Emerging growth company ☐
If an emerging growth company, indicate by check mark if the registrant has elected not to use the extended transition period for complying with any new or revised financial accounting standards provided pursuant to Section 13(a) of the Exchange Act. ☐
Section 5 – Corporate Governance and Management
Item 5.02 (b), (c) and (e) – Departure of Directors or Certain Officers; Appointment of Certain Officers; Compensatory Arrangements of Certain Officers
As previously disclosed, on October 30, 2025, Escalade, Incorporated (“Escalade” or the “Company) announced that Patrick J. Griffin, the Company’s Vice President, Corporate Development and Investor Relations and a Director, was appointed as the Company’s Interim President and Chief Executive Officer effective October 29, 2025. Mr.
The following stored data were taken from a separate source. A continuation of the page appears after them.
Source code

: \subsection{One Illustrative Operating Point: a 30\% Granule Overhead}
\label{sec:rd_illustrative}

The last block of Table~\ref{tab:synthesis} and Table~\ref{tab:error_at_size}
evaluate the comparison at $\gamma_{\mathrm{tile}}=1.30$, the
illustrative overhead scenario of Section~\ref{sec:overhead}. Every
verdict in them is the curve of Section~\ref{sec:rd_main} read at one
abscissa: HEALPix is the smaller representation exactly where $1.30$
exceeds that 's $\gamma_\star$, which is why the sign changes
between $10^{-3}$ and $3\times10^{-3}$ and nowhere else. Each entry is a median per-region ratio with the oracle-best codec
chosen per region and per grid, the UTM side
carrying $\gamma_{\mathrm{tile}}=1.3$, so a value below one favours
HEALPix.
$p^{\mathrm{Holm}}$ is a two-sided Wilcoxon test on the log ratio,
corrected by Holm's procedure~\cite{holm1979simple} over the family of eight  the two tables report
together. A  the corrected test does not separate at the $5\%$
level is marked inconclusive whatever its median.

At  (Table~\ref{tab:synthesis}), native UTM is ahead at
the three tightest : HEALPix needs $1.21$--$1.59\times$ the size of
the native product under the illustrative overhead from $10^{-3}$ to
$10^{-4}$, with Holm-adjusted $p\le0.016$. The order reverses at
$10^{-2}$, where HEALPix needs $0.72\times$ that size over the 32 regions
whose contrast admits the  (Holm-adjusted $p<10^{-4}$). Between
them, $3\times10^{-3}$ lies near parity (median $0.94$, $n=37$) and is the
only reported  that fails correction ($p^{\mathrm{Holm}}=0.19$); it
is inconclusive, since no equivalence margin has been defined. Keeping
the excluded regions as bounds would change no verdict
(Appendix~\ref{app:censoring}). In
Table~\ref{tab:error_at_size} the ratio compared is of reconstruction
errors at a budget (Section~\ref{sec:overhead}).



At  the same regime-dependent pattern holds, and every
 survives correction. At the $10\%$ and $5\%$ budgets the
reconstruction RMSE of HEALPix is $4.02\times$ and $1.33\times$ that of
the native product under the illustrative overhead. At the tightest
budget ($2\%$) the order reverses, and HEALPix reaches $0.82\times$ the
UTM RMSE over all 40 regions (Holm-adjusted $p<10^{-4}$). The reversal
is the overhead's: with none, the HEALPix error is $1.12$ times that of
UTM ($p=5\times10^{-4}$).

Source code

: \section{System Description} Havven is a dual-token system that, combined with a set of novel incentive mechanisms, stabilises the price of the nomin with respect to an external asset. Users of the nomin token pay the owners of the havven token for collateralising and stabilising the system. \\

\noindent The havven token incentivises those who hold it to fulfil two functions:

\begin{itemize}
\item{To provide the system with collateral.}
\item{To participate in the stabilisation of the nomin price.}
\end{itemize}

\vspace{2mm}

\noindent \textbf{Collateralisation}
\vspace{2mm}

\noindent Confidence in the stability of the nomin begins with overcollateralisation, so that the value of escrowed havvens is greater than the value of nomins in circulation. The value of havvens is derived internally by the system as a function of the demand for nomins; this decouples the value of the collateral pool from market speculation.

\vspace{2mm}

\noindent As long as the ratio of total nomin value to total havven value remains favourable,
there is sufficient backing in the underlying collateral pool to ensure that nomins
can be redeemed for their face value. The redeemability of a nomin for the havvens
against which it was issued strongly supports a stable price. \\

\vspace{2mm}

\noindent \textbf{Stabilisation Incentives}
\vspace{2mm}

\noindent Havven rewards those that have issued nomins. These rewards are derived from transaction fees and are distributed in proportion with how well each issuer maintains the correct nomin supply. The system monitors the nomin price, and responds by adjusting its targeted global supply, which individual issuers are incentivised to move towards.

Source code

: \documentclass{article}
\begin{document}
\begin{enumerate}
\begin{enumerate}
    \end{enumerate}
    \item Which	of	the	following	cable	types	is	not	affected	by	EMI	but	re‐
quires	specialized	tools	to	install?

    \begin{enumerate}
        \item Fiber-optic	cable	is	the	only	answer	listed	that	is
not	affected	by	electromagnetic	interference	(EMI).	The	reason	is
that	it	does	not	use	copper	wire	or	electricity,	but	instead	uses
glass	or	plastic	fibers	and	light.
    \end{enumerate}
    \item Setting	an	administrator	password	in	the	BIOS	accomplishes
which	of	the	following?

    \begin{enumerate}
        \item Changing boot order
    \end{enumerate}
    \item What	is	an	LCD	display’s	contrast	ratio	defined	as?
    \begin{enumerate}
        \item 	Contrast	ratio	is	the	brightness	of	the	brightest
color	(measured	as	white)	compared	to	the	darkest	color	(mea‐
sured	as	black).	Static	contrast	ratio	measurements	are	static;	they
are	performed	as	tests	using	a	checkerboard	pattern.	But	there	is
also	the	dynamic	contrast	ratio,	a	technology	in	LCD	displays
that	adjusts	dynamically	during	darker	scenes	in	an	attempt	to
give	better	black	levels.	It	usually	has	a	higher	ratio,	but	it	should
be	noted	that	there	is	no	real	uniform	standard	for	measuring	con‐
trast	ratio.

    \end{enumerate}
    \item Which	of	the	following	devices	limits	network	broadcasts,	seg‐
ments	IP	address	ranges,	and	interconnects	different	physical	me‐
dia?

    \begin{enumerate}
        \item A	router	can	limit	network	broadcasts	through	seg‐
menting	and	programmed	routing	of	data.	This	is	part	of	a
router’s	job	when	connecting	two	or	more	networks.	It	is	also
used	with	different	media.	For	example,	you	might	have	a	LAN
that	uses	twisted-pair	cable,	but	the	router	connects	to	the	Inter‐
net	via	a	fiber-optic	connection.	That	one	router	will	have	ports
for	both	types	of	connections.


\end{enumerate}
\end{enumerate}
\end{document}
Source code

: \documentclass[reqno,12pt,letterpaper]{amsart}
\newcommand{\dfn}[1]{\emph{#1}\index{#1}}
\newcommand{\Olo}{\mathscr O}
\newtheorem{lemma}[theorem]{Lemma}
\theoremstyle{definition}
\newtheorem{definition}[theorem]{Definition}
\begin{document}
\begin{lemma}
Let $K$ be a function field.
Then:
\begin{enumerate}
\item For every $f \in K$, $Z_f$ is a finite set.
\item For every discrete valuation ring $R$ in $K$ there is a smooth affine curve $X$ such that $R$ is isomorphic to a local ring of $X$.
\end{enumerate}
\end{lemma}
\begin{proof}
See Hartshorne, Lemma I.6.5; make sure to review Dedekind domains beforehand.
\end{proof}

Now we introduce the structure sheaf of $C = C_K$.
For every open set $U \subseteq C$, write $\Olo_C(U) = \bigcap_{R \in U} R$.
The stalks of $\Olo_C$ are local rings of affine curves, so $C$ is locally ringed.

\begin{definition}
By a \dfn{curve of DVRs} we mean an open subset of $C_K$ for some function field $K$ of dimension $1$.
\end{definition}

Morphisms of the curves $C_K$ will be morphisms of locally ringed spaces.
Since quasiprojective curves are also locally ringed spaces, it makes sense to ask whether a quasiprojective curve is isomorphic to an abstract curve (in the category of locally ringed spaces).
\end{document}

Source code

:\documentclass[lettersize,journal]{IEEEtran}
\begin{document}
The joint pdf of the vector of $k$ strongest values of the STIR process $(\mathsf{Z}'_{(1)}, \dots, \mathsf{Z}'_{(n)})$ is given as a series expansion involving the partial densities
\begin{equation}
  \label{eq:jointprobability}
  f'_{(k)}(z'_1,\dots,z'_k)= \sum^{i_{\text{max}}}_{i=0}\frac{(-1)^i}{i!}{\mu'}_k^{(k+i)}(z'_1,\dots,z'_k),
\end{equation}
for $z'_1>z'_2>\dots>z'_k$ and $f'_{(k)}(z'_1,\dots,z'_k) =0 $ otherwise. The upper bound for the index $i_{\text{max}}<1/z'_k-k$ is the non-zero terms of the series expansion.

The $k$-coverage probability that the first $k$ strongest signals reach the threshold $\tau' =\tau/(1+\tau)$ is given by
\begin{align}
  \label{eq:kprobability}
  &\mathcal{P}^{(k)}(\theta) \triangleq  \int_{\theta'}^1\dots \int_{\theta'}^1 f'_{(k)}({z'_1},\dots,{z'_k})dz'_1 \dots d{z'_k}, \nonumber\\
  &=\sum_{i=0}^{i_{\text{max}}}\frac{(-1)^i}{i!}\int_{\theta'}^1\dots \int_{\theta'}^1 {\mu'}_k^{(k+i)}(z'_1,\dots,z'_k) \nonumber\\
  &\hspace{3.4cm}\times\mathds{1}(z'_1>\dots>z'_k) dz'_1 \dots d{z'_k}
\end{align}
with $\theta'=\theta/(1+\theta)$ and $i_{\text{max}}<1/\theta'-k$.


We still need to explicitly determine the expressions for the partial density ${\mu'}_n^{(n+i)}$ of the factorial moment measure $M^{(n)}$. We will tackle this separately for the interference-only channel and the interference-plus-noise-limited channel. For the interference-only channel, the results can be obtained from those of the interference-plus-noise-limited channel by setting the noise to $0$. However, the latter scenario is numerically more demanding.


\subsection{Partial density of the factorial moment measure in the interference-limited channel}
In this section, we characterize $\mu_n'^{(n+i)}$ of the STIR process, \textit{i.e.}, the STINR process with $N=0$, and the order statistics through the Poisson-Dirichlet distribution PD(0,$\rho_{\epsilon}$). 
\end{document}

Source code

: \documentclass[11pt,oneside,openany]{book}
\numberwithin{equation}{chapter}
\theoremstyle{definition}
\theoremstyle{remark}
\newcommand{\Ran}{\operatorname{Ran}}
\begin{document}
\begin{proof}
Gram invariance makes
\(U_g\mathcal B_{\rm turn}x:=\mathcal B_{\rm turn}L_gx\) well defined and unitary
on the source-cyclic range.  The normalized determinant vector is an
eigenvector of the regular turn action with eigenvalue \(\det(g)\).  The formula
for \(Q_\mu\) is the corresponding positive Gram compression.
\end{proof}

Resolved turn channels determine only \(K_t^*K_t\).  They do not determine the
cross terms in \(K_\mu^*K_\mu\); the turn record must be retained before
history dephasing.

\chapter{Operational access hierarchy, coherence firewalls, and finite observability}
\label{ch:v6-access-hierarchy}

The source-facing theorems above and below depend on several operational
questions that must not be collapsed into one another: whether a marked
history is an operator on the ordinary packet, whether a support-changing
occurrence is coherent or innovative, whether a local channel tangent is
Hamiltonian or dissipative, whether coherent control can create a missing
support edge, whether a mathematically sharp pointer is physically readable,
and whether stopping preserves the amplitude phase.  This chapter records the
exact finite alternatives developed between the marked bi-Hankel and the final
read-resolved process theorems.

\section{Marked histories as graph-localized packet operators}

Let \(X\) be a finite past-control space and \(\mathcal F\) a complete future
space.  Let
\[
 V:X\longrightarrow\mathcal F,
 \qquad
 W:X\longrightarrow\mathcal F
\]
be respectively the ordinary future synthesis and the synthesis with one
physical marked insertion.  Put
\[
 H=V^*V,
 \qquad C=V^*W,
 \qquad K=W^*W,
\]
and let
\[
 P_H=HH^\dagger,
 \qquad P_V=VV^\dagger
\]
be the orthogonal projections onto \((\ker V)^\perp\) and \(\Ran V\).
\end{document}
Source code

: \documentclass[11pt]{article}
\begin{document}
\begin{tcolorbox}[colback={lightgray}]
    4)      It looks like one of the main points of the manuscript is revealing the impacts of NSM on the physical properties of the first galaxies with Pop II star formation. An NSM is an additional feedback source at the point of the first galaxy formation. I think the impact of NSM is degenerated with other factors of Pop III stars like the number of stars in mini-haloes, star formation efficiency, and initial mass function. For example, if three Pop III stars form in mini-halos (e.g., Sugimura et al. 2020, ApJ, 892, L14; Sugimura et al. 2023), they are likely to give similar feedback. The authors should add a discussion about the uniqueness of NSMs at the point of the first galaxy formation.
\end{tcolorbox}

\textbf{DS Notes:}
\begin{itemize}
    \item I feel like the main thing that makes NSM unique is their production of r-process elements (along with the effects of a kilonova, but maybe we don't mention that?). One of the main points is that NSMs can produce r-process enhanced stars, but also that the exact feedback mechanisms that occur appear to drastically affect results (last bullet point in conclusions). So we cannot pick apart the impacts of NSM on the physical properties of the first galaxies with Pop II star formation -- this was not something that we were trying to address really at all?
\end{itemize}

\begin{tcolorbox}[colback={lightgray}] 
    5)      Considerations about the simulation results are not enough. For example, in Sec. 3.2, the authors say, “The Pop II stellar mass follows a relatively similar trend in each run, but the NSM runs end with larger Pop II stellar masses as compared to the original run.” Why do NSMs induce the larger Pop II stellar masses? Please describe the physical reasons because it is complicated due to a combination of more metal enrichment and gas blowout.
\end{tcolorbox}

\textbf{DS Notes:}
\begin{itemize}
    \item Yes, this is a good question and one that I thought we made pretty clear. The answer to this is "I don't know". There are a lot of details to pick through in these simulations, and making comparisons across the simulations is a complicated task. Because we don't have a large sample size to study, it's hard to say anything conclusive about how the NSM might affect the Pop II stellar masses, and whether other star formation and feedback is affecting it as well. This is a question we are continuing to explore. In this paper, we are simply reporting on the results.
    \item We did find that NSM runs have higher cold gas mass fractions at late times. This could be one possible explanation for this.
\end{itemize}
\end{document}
Griffin replaced Armin Boehm, who resigned as of the same date (the “Resignation Date”).
Mr. Griffin, age 56, has served as Director at Escalade and Vice President, Corporate Development and Investor Relations for Escalade since August 2012. Prior to that, Mr. Griffin served as President of Martin Yale Group, a former subsidiary of Escalade. Mr. Griffin has held various other roles at Escalade since 2002. There are no arrangements or understandings pursuant to which Mr. Griffin was selected for this position and Mr. Griffin has no family relationship with any other executive officer or Director of Escalade. Mr. Griffin also has no direct or indirect material interest in any transaction required to be disclosed pursuant to Item 404(a) of Regulation S-K.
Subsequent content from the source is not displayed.